======== Supplied records
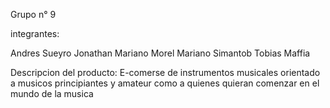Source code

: Grupo n° 9

integrantes:

Andres Sueyro
Jonathan Mariano Morel
Mariano Simantob 
Tobias Maffia 

Descripcion del producto:
E-comerse de instrumentos musicales orientado a musicos principiantes y amateur como a quienes quieran comenzar en el mundo de la musica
================
Your instructions:
Where does the string "Mariano" appear in the records? Copy every line that holds it.

Exercise output:
Jonathan Mariano Morel
Mariano Simantob 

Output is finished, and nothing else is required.